EXERCISE GOAL:
Lines with "mimeType" in the records below: say how many there are, and add nothing.

___ SOURCE DATA

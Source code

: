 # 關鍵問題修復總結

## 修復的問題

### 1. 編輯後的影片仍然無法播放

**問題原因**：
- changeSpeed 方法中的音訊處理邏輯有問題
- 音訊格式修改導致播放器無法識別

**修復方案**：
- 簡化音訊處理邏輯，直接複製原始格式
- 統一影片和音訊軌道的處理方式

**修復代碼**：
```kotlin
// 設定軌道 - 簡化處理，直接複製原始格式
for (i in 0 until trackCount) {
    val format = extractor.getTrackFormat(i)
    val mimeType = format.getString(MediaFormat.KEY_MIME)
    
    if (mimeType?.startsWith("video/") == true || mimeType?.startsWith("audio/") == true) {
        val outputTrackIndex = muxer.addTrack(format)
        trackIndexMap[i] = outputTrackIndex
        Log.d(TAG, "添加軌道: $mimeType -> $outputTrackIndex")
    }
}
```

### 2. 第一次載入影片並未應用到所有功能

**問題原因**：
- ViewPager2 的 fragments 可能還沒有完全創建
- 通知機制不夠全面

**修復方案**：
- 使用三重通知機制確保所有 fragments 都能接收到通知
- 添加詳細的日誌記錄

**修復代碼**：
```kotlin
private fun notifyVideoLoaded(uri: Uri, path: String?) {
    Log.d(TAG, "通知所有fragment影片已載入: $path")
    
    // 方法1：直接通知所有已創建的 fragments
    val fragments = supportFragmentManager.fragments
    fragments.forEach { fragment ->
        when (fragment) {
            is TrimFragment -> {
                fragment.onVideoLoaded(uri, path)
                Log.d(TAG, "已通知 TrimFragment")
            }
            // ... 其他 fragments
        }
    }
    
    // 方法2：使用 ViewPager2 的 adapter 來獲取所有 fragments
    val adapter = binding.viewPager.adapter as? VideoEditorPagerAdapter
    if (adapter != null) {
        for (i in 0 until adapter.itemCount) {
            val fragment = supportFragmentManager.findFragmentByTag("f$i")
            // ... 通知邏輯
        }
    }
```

______

COMPLETED EXERCISE:
3